### Problem to work on
Scan the records for the string "readme" and copy every line that holds it.

[Saved entries]
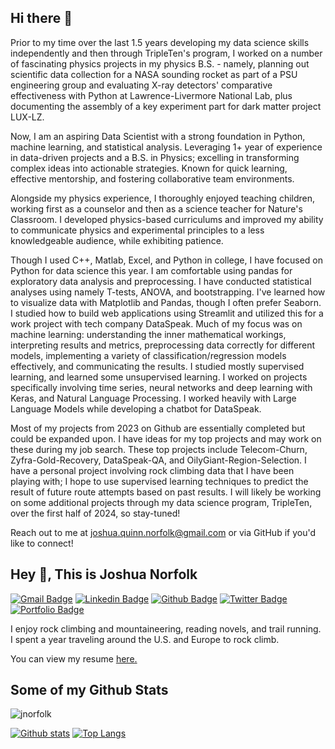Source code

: ## Hi there 👋

Prior to my time over the last 1.5 years developing my data science skills independently and then through TripleTen's program, I worked on a number of fascinating physics projects in my physics B.S. - namely, planning out scientific data collection for a NASA sounding rocket as part of a PSU engineering group and evaluating X-ray detectors' comparative effectiveness with Python at Lawrence-Livermore National Lab, plus documenting the assembly of a key experiment part for dark matter project LUX-LZ. 

Now, I am an aspiring Data Scientist with a strong foundation in Python, machine learning, and statistical analysis. Leveraging 1+ year of experience in data-driven projects and a B.S. in Physics; excelling in transforming complex ideas into actionable strategies. Known for quick learning, effective mentorship, and fostering collaborative team environments. 

Alongside my physics experience, I thoroughly enjoyed teaching children, working first as a counselor and then as a science teacher for Nature's Classroom. I developed physics-based curriculums and improved my ability to communicate physics and experimental principles to a less knowledgeable audience, while exhibiting patience.

Though I used C++, Matlab, Excel, and Python in college, I have focused on Python for data science this year. I am comfortable using pandas for exploratory data analysis and preprocessing. I have conducted statistical analyses using namely T-tests, ANOVA, and bootstrapping. I've learned how to visualize data with Matplotlib and Pandas, though I often prefer Seaborn. I studied how to build web applications using Streamlit and utilized this for a work project with tech company DataSpeak. Much of my focus was on machine learning: understanding the inner mathematical workings, interpreting results and metrics, preprocessing data correctly for different models, implementing a variety of classification/regression models effectively, and communicating the results. I studied mostly supervised learning, and learned some unsupervised learning. I worked on projects specifically involving time series, neural networks and deep learning with Keras, and Natural Language Processing. I worked heavily with Large Language Models while developing a chatbot for DataSpeak. 

Most of my projects from 2023 on Github are essentially completed but could be expanded upon. I have ideas for my top projects and may work on these during my job search. These top projects include Telecom-Churn, Zyfra-Gold-Recovery, DataSpeak-QA, and OilyGiant-Region-Selection. I have a personal project involving rock climbing data that I have been playing with; I hope to use supervised learning techniques to predict the result of future route attempts based on past results. I will likely be working on some additional projects through my data science program, TripleTen, over the first half of 2024, so stay-tuned!

Reach out to me at joshua.quinn.norfolk@gmail.com or via GitHub if you'd like to connect!


## Hey 👋, This is Joshua Norfolk
[![Gmail Badge](https://img.shields.io/badge/-joshua.quinn.norfolk@gmail.com-c14438?style=flat&logo=Gmail&logoColor=white&link=mailto:joshua.quinn.norfolk@gmail.com)](mailto:joshua.quinn.norfolk@gmail.com) 
[![Linkedin Badge](https://img.shields.io/badge/-joshuanorfolk-0072b1?style=flat&logo=Linkedin&logoColor=white&link=https://www.linkedin.com/in/joshuanorfolk/)](https://www.linkedin.com/in/joshuanorfolk/) [![Github Badge](https://img.shields.io/badge/-jnorfolk-grey?style=flat&logo=github&logoColor=white&link=https://github.com/jnorfolk/)](https://www.github.com/jnorfolk/) [![Twitter Badge](https://img.shields.io/badge/-joshua.quinn.norfolk@gmail.com-00acee?style=flat&logo=twitter&logoColor=white&link=https://twitter.com/joshua.quinn.norfolk@gmail.com/)](https://www.twitter.com/joshua.quinn.norfolk@gmail.com/) [![Portfolio Badge](https://img.shields.io/badge/portfolio-web-blue?style=flat&link=https://jnorfolk.github.io//)](https://jnorfolk.github.io//) <p align='left'>I enjoy rock climbing and mountaineering, reading novels, and trail running. I spent a year traveling around the U.S. and Europe to rock climb.</p><p align='left'> You can view my resume <a href='https://docs.google.com/document/d/1JXIsHqn48Yf2_TWMFTmEUsxIixHTAPDhtiX0c2QOCd0/edit ' target=_blank><u>here</u>.</a></p>
## Some of my Github Stats
<p align=left> <img src=https://komarev.com/ghpvc/?username=jnorfolk alt=jnorfolk /> </p>

[![Github stats](https://github-readme-stats.vercel.app/api?username=jnorfolk&show_icons=true&include_all_commits=true)](https://github.com/jnorfolk/github-readme-stats)
[![Top Langs](https://github-readme-stats.vercel.app/api/top-langs/?username=jnorfolk&layout=compact)](https://github.com/jnorfolk/github-readme-stats)
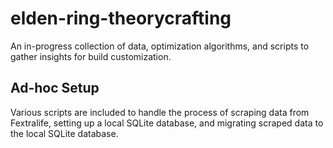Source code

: # elden-ring-theorycrafting
An in-progress collection of data, optimization algorithms, and scripts to gather insights for build customization.

## Ad-hoc Setup
Various scripts are included to handle the process of scraping data from Fextralife, setting up a local SQLite database, and migrating scraped data to the local SQLite database.  
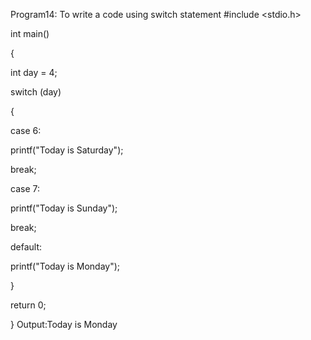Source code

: Program14: To write a code using switch statement
#include <stdio.h>

int main()

{

int day = 4;

switch (day) 

{

case 6:

printf("Today is Saturday");

break;

case 7:

printf("Today is Sunday");

break;

default:

printf("Today is Monday");

}

return 0; 
 
}
Output:Today is Monday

### Answer box
[![Github stats](https://github-readme-stats.vercel.app/api?username=jnorfolk&show_icons=true&include_all_commits=true)](https://github.com/jnorfolk/github-readme-stats)
[![Top Langs](https://github-readme-stats.vercel.app/api/top-langs/?username=jnorfolk&layout=compact)](https://github.com/jnorfolk/github-readme-stats)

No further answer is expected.